Processors

Leindurstit · ‎12-26-2020

Greetings. Been having an issue with a new build and am close to pulling my hair out.

With the components listed below, I have been having severe stability issues if I load the CPU and GPU 100% at the same time. It can be reproduced very consistently running Furmark at 1280x720 in a window, and 7-Zip’s benchmark running with all 24 threads loaded (or at least 22.)

The system will abruptly (usually within a few seconds of starting the 7-zip benchmark) shut down completely. The motherboard still has power (the on-board power button LED remains lit—NOT the front-panel LED,) however the system cannot be powered back on or reset, without cycling the power supply switch.

Most interestingly, it seems that the problem manifests itself not based on the actual clock speed or even number of cores or threads, but SPECIFICALLY if the CPU is “100%” loaded or not. In an attempt to determine if it was a power draw issue, I tried turning SMT off (running only 12 cores,) turning a CCD off (running only 6 cores,) setting the clock speed to a static 3.7GHz, and keeping Precision Boost Overdrive off the whole while.

The system will remain completely stable so long as the CPU usage does not touch 100% (while the GPU is also loaded 100%.) CPU temperature never exceeds 80C, and GPU temperature stays around 69C (after letting it soak a bit with a lower total load.) Often times, the very second I try to change 7-zip to benchmarking 24 threads (up from a previous lower number,) the shutdown will occur immediately.
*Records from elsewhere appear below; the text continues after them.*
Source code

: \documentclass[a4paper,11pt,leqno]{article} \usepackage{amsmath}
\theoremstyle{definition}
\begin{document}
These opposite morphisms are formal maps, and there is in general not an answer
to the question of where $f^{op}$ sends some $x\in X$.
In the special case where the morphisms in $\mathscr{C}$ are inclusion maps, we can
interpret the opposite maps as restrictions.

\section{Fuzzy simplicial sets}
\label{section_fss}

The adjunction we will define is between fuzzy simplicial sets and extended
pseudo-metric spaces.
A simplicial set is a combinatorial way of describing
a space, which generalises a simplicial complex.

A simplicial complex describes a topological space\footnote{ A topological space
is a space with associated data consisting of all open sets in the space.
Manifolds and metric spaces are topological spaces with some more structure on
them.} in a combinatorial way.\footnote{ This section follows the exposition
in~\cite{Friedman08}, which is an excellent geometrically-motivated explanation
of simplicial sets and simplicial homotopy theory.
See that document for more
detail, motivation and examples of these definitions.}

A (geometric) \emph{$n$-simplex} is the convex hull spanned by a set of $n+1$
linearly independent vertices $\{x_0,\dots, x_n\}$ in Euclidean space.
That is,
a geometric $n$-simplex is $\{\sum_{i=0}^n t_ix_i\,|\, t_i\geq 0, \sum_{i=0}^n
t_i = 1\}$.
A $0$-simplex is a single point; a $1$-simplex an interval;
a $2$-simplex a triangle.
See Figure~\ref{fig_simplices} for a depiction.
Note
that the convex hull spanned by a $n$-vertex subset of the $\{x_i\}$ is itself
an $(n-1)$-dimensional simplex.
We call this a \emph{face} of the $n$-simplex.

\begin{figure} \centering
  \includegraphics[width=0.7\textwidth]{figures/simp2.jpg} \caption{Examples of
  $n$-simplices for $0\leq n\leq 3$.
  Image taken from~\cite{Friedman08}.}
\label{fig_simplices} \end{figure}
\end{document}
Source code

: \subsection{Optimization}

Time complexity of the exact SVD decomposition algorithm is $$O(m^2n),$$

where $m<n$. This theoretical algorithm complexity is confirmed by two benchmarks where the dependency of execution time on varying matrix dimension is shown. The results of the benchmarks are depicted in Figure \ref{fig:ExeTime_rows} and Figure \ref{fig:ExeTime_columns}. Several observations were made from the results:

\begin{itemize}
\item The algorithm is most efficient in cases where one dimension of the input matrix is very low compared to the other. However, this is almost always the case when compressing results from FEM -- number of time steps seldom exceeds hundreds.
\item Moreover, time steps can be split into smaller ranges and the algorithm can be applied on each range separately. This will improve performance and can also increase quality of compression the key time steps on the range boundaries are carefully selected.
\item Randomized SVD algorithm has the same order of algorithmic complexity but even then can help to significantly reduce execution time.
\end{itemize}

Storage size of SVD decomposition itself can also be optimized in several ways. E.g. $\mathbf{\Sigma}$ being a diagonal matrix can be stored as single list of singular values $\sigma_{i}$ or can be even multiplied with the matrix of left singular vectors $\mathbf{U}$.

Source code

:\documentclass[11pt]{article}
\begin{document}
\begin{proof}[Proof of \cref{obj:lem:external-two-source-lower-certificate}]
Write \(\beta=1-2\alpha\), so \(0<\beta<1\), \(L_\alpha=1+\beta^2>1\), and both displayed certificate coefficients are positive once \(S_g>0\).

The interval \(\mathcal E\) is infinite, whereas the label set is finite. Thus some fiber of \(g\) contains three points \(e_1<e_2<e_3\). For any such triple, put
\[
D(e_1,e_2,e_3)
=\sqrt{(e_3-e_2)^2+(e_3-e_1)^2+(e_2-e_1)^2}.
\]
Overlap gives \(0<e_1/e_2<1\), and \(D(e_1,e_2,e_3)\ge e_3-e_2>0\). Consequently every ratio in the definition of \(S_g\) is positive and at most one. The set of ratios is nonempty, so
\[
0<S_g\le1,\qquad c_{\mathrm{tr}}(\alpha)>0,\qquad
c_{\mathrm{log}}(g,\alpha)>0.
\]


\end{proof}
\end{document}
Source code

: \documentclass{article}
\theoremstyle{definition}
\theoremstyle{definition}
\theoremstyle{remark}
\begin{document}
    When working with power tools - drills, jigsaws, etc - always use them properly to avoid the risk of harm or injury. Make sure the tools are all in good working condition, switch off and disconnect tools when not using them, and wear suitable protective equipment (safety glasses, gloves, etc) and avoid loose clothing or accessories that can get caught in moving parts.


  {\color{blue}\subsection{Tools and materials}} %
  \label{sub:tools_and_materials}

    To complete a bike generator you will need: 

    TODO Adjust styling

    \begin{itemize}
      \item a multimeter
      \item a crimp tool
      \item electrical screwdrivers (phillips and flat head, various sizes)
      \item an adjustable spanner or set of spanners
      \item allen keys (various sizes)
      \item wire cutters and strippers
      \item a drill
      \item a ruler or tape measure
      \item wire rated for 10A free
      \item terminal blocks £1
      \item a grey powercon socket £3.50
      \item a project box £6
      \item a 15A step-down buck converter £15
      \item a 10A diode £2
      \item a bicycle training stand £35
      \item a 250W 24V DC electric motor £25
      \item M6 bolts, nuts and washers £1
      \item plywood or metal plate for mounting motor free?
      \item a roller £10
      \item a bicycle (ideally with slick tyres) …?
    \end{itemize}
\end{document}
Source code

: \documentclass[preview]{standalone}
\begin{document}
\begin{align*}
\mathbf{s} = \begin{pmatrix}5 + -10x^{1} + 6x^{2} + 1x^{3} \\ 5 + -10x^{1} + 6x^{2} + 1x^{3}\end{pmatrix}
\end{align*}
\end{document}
I also tried turning the target TDP down on the graphics card by about 15%, and a crash would still occur when the CPU was loaded 100%. Finally, I removed half of the DDR4 DIMMs, as well as trying the system with A-XMP turned off. No help.

I have updated the BIOS to MSI’s current release (I think I was getting WHEA errors on the second-most current release, too, but that seems to have subsided for now.) Also tried changing the GPU driver to a 457.xx release, instead of the current 460.xx (the system the GPU was in worked perfectly fine with the 457.xx driver.)

The only items I’m considering at this point would be a BIOS-related issue, a bad motherboard, a bad CPU, or a dying PSU. Has anyone else experienced something similar?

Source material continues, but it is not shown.